#### Data supplied
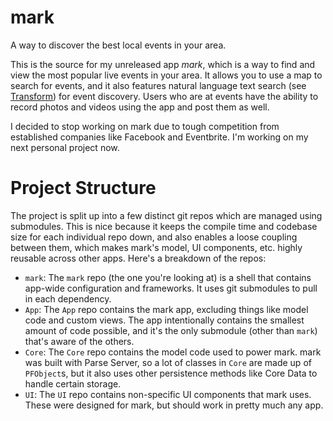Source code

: # mark
A way to discover the best local events in your area.

This is the source for my unreleased app *mark*, which is a way to find and view the most popular live events in your area. It allows you to use a map to search for events, and it also features natural language text search (see [Transform](https://github.com/pranjalsatija/Transform)) for event discovery. Users who are at events have the ability to record photos and videos using the app and post them as well.

I decided to stop working on mark due to tough competition from established companies like Facebook and Eventbrite. I'm working on my next personal project now.

# Project Structure
The project is split up into a few distinct git repos which are managed using submodules. This is nice because it keeps the compile time and codebase size for each individual repo down, and also enables a loose coupling between them, which makes mark's model, UI components, etc. highly reusable across other apps. Here's a breakdown of the repos:
* `mark`: The `mark` repo (the one you're looking at) is a shell that contains app-wide configuration and frameworks. It uses git submodules to pull in each dependency.
* `App`: The `App` repo contains the mark app, excluding things like model code and custom views. The app intentionally contains the smallest amount of code possible, and it's the only submodule (other than `mark`) that's aware of the others.
* `Core`: The `Core` repo contains the model code used to power mark. mark was built with Parse Server, so a lot of classes in `Core` are made up of `PFObject`s, but it also uses other persistence methods like Core Data to handle certain storage.
* `UI`: The `UI` repo contains non-specific UI components that mark uses. These were designed for mark, but should work in pretty much any app.
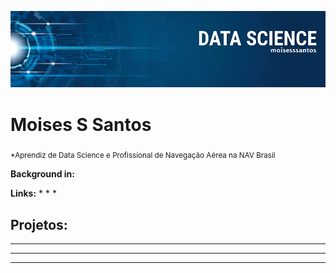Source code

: <p align="center">
  <img src="banner_DS.png" >
</p>

# Moises S Santos
<sub>*Aprendiz de Data Science e Profissional de Navegação Aérea na NAV Brasil</sub>





**Background in:** 



**Links:**
* 
* 
* 


## Projetos:


* ** ** 
* ** ** 


---
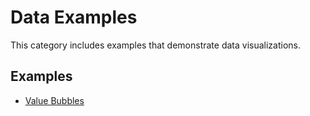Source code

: # Data Examples

This category includes examples that demonstrate data visualizations.

## Examples

- [Value Bubbles](./Value%20Bubbles)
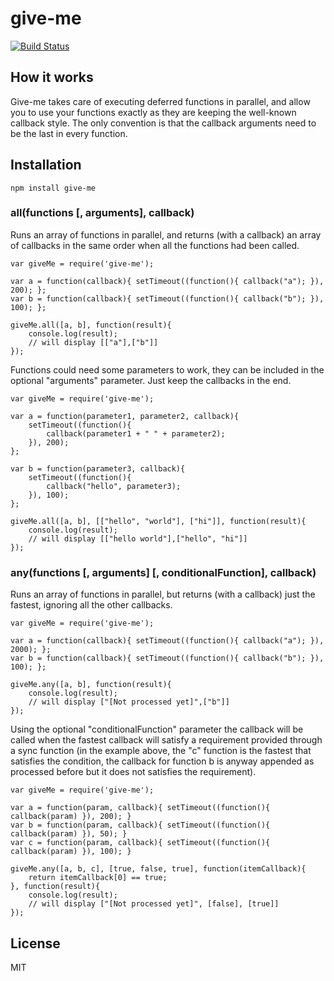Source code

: give-me
=============
[![Build Status](https://secure.travis-ci.org/matteofigus/give-me.png?branch=master)](http://travis-ci.org/matteofigus/give-me)

## How it works

Give-me takes care of executing deferred functions in parallel, and allow you to use your functions exactly as they are keeping the well-known callback style. The only convention is that the callback arguments need to be the last in every function.

## Installation

	npm install give-me

### all(functions [, arguments], callback)

Runs an array of functions in parallel, and returns (with a callback) an array of callbacks in the same order when all the functions had been called.

	var giveMe = require('give-me');

	var a = function(callback){ setTimeout((function(){ callback("a"); }), 200); };
	var b = function(callback){ setTimeout((function(){ callback("b"); }), 100); };

	giveMe.all([a, b], function(result){
		console.log(result);
		// will display [["a"],["b"]]
	});

Functions could need some parameters to work, they can be included in the optional "arguments" parameter. Just keep the callbacks in the end.

	var giveMe = require('give-me');

	var a = function(parameter1, parameter2, callback){ 
		setTimeout((function(){ 
			callback(parameter1 + " " + parameter2);
		}), 200); 
	};

	var b = function(parameter3, callback){ 
		setTimeout((function(){ 
			callback("hello", parameter3);
		}), 100); 
	};

	giveMe.all([a, b], [["hello", "world"], ["hi"]], function(result){
		console.log(result);
		// will display [["hello world"],["hello", "hi"]]
	});


### any(functions [, arguments] [, conditionalFunction], callback)
	
Runs an array of functions in parallel, but returns (with a callback) just the fastest, ignoring all the other callbacks.

	var giveMe = require('give-me');
  
    var a = function(callback){ setTimeout((function(){ callback("a"); }), 2000); };
    var b = function(callback){ setTimeout((function(){ callback("b"); }), 100); };

    giveMe.any([a, b], function(result){
    	console.log(result);
    	// will display ["[Not processed yet]",["b"]]
    });

	
Using the optional "conditionalFunction" parameter the callback will be called when the fastest callback will satisfy a requirement provided through a sync function (in the example above, the "c" function is the fastest that satisfies the condition, the callback for function b is anyway appended as processed before but it does not satisfies the requirement).

	var giveMe = require('give-me');
  
    var a = function(param, callback){ setTimeout((function(){ callback(param) }), 200); }
    var b = function(param, callback){ setTimeout((function(){ callback(param) }), 50); }
    var c = function(param, callback){ setTimeout((function(){ callback(param) }), 100); }

    giveMe.any([a, b, c], [true, false, true], function(itemCallback){
    	return itemCallback[0] == true;
    }, function(result){
    	console.log(result);
    	// will display ["[Not processed yet]", [false], [true]]
    });

## License

MIT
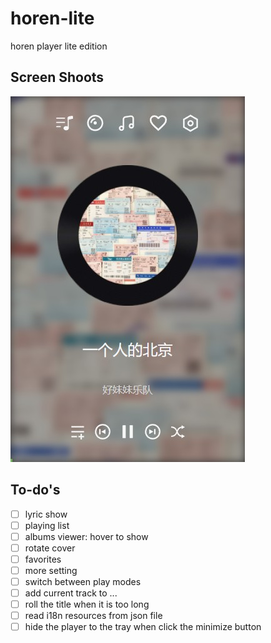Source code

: # horen-lite
 horen player lite edition

## Screen Shoots
![main](./screenshoot/main.jpg)

## To-do's
- [ ] lyric show
- [ ] playing list
- [ ] albums viewer: hover to show
- [ ] rotate cover
- [ ] favorites
- [ ] more setting
- [ ] switch between play modes
- [ ] add current track to ...
- [ ] roll the title when it is too long
- [ ] read i18n resources from json file
- [ ] hide the player to the tray when click the minimize button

#### What is needed
Output the records above unchanged, minus their pictures.

#### Solution below
Source code

: # mark
A way to discover the best local events in your area.

This is the source for my unreleased app *mark*, which is a way to find and view the most popular live events in your area. It allows you to use a map to search for events, and it also features natural language text search (see [Transform](https://github.com/pranjalsatija/Transform)) for event discovery. Users who are at events have the ability to record photos and videos using the app and post them as well.

I decided to stop working on mark due to tough competition from established companies like Facebook and Eventbrite. I'm working on my next personal project now.

# Project Structure
The project is split up into a few distinct git repos which are managed using submodules. This is nice because it keeps the compile time and codebase size for each individual repo down, and also enables a loose coupling between them, which makes mark's model, UI components, etc. highly reusable across other apps. Here's a breakdown of the repos:
* `mark`: The `mark` repo (the one you're looking at) is a shell that contains app-wide configuration and frameworks. It uses git submodules to pull in each dependency.
* `App`: The `App` repo contains the mark app, excluding things like model code and custom views. The app intentionally contains the smallest amount of code possible, and it's the only submodule (other than `mark`) that's aware of the others.
* `Core`: The `Core` repo contains the model code used to power mark. mark was built with Parse Server, so a lot of classes in `Core` are made up of `PFObject`s, but it also uses other persistence methods like Core Data to handle certain storage.
* `UI`: The `UI` repo contains non-specific UI components that mark uses. These were designed for mark, but should work in pretty much any app.
Source code

: <p align="center">
  <img src="banner_DS.png" >
</p>

# Moises S Santos
<sub>*Aprendiz de Data Science e Profissional de Navegação Aérea na NAV Brasil</sub>





**Background in:** 



**Links:**
* 
* 
* 


## Projetos:


* ** ** 
* ** ** 


---
Source code

: # Data Examples

This category includes examples that demonstrate data visualizations.

## Examples

- [Value Bubbles](./Value%20Bubbles)
Source code

: give-me
=============
[![Build Status](https://secure.travis-ci.org/matteofigus/give-me.png?branch=master)](http://travis-ci.org/matteofigus/give-me)

## How it works

Give-me takes care of executing deferred functions in parallel, and allow you to use your functions exactly as they are keeping the well-known callback style. The only convention is that the callback arguments need to be the last in every function.

## Installation

	npm install give-me

### all(functions [, arguments], callback)

Runs an array of functions in parallel, and returns (with a callback) an array of callbacks in the same order when all the functions had been called.

	var giveMe = require('give-me');

	var a = function(callback){ setTimeout((function(){ callback("a"); }), 200); };
	var b = function(callback){ setTimeout((function(){ callback("b"); }), 100); };

	giveMe.all([a, b], function(result){
		console.log(result);
		// will display [["a"],["b"]]
	});

Functions could need some parameters to work, they can be included in the optional "arguments" parameter. Just keep the callbacks in the end.

	var giveMe = require('give-me');

	var a = function(parameter1, parameter2, callback){ 
		setTimeout((function(){ 
			callback(parameter1 + " " + parameter2);
		}), 200); 
	};

	var b = function(parameter3, callback){ 
		setTimeout((function(){ 
			callback("hello", parameter3);
		}), 100); 
	};

	giveMe.all([a, b], [["hello", "world"], ["hi"]], function(result){
		console.log(result);
		// will display [["hello world"],["hello", "hi"]]
	});


### any(functions [, arguments] [, conditionalFunction], callback)
	
Runs an array of functions in parallel, but returns (with a callback) just the fastest, ignoring all the other callbacks.

	var giveMe = require('give-me');
  
    var a = function(callback){ setTimeout((function(){ callback("a"); }), 2000); };
    var b = function(callback){ setTimeout((function(){ callback("b"); }), 100); };

    giveMe.any([a, b], function(result){
    	console.log(result);
    	// will display ["[Not processed yet]",["b"]]
    });

	
Using the optional "conditionalFunction" parameter the callback will be called when the fastest callback will satisfy a requirement provided through a sync function (in the example above, the "c" function is the fastest that satisfies the condition, the callback for function b is anyway appended as processed before but it does not satisfies the requirement).

	var giveMe = require('give-me');
  
    var a = function(param, callback){ setTimeout((function(){ callback(param) }), 200); }
    var b = function(param, callback){ setTimeout((function(){ callback(param) }), 50); }
    var c = function(param, callback){ setTimeout((function(){ callback(param) }), 100); }

    giveMe.any([a, b, c], [true, false, true], function(itemCallback){
    	return itemCallback[0] == true;
    }, function(result){
    	console.log(result);
    	// will display ["[Not processed yet]", [false], [true]]
    });

## License

MIT
Source code

: # horen-lite
 horen player lite edition

## Screen Shoots
![main](./screenshoot/main.jpg)

## To-do's
- [ ] lyric show
- [ ] playing list
- [ ] albums viewer: hover to show
- [ ] rotate cover
- [ ] favorites
- [ ] more setting
- [ ] switch between play modes
- [ ] add current track to ...
- [ ] roll the title when it is too long
- [ ] read i18n resources from json file
- [ ] hide the player to the tray when click the minimize button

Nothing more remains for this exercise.